Trade Mark LAMBRETTA

Marchio Lambretta decaduto per non uso

Trade Mark LAMBRETTA

Court of Justice: Orders, Judgements and Preliminary Rulings Case C-577/14P; Brandconcern BV v EUIPO and Scooters India Ltd; Judgment of 16 February 2017.

RESULT: Action dismissed

KEYWORDS: Proof of use, Extent of use

FACTS: The intervener was the proprietor of EU trade mark LAMBRETTA, registered by EUIPO on 6 August 2002 for, inter alia, ‘vehicles; apparatus for locomotion by land, air or water’ in Class 12.

The applicant requested the revocation of the trade mark for lack of genuine use pursuant to Article 51(1)(a) and (2) EUTMR.

The Cancellation Division (CD) partially upheld the application and revoked the trade mark LAMBRETTA in respect of the goods in Class 12.

The Board of Appeal (BoA) dismissed the EUTM proprietor’s appeal, applying the so called ‘literal approach’ to Class headings.

Since the evidence of use submitted by Scooters India was limited to the sale of spare parts (and not to vehicles or apparatus for locomotion), the BoA found that ‘it cannot be inferred from the sale of spare parts that [Scooters India] has also manufactured and sold … any vehicle’.

The EUTM proprietor filed an action before the General Court (GC) alleging infringement of Article 51(2) EUTMR.

The GC upheld the appeal and found that, even if spare parts for scooters did not actually appear in the alphabetical list of goods in Class 12, the BoA had to examine whether or not there had been genuine use of that mark in respect of the many fittings and parts listed therein.

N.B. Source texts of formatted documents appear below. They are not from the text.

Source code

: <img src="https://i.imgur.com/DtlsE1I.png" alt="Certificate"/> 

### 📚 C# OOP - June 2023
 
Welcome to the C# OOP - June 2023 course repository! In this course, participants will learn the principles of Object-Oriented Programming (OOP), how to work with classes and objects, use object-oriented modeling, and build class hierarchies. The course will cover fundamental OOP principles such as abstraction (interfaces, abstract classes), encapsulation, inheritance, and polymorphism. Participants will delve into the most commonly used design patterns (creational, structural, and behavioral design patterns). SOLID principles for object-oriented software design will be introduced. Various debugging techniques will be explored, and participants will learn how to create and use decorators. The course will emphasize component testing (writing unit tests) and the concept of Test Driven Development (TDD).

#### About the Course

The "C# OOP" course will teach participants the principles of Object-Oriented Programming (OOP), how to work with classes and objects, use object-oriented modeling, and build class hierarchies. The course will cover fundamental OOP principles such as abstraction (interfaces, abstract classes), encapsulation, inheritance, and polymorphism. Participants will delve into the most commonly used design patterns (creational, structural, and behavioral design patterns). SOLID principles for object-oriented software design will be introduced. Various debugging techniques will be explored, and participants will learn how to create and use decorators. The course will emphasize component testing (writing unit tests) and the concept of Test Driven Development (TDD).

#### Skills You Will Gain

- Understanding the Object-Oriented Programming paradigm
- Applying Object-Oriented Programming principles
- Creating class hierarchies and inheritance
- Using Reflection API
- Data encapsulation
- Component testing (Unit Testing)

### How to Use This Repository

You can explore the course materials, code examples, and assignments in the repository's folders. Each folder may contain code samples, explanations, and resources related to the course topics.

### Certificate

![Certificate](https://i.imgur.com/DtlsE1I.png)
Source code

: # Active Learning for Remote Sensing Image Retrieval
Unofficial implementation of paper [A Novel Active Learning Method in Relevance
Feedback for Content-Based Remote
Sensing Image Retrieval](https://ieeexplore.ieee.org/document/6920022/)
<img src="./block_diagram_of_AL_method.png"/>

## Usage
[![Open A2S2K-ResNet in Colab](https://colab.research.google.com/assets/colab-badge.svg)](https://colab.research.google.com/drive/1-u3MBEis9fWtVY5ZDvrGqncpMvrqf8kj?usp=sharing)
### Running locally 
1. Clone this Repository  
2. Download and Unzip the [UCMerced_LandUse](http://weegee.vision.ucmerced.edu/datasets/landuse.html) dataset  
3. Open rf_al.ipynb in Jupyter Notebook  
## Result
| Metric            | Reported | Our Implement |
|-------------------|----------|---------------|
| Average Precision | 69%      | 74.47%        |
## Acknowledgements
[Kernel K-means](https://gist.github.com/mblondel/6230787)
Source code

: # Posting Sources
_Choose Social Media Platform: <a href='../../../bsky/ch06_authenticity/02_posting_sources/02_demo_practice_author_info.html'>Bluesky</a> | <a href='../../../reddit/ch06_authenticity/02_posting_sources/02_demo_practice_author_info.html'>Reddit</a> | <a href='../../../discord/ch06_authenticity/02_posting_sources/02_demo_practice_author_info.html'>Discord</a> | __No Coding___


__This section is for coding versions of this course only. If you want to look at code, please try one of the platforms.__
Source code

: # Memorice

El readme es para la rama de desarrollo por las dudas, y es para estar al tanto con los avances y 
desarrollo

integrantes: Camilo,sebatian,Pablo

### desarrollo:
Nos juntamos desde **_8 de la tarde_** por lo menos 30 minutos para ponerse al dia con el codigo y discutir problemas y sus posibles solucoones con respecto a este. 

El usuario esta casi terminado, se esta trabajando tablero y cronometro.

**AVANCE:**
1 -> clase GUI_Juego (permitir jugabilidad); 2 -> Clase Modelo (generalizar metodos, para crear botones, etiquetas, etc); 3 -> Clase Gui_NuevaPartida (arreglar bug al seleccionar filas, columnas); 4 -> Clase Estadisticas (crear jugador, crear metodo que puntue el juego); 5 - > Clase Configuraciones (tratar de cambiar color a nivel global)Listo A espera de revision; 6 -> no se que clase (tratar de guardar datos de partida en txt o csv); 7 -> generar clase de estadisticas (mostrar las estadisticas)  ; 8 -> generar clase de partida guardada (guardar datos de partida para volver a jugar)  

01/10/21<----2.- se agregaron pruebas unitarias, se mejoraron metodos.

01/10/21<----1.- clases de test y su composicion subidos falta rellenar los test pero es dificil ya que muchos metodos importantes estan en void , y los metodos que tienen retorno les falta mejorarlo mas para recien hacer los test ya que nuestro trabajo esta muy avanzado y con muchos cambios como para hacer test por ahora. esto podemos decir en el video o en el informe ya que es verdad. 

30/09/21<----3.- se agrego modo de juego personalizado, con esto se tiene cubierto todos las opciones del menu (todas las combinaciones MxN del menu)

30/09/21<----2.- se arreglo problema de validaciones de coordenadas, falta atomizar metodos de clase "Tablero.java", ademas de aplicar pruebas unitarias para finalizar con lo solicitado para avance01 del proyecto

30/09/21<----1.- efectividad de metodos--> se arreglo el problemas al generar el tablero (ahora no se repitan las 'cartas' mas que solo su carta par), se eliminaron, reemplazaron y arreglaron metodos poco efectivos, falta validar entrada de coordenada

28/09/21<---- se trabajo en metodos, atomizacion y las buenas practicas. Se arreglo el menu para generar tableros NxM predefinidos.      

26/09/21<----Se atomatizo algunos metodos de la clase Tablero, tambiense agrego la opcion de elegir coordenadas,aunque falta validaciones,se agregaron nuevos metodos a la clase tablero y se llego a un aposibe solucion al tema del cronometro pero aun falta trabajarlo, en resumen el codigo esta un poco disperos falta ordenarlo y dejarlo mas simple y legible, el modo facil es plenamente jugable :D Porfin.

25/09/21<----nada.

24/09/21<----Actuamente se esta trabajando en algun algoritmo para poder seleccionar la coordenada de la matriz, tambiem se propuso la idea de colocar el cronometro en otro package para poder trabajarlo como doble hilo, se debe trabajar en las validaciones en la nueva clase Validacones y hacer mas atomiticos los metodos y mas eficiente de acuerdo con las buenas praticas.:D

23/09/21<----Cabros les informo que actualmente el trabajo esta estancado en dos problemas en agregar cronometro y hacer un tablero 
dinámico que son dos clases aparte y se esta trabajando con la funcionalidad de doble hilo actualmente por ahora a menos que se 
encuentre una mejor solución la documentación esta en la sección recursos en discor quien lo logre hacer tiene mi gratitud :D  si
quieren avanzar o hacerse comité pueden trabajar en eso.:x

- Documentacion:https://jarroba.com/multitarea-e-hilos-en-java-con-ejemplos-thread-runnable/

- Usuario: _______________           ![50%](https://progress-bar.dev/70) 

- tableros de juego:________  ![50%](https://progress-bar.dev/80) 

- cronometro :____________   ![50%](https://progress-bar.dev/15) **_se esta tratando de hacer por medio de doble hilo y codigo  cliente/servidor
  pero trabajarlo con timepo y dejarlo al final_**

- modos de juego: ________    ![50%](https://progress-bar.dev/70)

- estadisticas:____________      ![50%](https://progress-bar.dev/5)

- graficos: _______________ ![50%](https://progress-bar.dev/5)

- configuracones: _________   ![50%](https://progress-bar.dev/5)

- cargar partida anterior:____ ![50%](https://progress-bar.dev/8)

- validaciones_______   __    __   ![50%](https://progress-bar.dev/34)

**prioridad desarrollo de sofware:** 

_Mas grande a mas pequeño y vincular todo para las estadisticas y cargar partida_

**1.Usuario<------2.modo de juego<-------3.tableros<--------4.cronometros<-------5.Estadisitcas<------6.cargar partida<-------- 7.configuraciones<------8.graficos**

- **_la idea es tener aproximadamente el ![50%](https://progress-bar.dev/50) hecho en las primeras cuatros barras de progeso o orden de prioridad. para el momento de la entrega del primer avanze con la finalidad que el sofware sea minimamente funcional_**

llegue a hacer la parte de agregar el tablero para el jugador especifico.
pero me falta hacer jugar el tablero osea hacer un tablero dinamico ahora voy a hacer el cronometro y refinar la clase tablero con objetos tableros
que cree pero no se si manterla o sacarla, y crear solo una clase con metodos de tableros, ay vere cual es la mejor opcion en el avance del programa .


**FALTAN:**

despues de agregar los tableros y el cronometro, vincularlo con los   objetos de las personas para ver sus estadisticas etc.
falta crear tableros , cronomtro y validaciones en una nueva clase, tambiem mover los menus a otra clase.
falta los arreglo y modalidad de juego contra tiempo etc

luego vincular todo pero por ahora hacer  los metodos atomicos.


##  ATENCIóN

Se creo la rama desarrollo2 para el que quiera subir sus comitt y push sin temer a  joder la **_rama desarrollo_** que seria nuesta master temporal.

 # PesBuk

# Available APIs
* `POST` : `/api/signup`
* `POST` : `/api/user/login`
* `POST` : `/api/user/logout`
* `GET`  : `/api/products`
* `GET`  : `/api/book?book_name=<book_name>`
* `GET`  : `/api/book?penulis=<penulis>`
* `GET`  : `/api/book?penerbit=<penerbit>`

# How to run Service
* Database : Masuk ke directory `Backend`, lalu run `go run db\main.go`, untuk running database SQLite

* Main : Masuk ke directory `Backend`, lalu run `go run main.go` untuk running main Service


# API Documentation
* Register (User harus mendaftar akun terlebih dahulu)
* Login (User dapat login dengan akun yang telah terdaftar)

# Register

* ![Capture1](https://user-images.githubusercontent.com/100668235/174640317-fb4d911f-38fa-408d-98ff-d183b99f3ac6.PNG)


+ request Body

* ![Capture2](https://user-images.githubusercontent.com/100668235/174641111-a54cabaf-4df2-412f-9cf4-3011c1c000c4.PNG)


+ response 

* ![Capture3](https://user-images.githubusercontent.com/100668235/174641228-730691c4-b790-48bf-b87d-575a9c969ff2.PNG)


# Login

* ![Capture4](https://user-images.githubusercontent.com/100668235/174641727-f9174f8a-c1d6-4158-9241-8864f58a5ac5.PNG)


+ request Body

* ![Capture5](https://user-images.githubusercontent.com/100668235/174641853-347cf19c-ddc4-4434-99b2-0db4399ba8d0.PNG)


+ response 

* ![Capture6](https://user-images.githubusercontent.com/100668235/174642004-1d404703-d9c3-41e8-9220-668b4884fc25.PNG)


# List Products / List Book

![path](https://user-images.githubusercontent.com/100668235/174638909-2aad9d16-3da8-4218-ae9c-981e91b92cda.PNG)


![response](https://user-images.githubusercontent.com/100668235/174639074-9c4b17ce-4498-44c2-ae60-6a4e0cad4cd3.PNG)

The revocation applicant filed an action before the Court of Justice of the European Union (CJ) seeking the annulment of the GC judgment on the basis that there was no temporary limitation of the effects of the IP Translator judgment (IPT).

The CJ dismissed the appeal.

EUTM LAMBRETTA SUBSTANCE: The CJ referred to paragraph 61 of IPT judgment, where it was established that if the applicant for a trade mark uses the heading of a particular class of the Nice Agreement to identify the goods and services covered by the mark applied for, it must be specify whether the application for registration is intended to cover all the goods or services included in the alphabetical list or only some of them (para. 28).

In this regard, the CJ upheld the Office submission that IPT did not concern the proprietors of registered trade marks, but solely applicants for trade marks (para. 29).

Therefore, the rule set out in paragraph 61 of IPT is not applicable to the registration of the trade mark LAMBRETTA, which took place before the delivery of IP Translator judgement (para. 31).

Consequently, the CJ considered that the GC was not wrong in finding that the words ‘vehicles; apparatus for locomotion by land, air or water’ in the trade mark application filed on 7 February 2000 must be interpreted as seeking to protect the mark LAMBRETTA in respect of all the goods in the alphabetical list in Class 12 (para. 32).

The CJ also upheld the Office’s practice regarding Class Headings, namely Communications No 4/03 and 2(12) (paras. 31 and 32).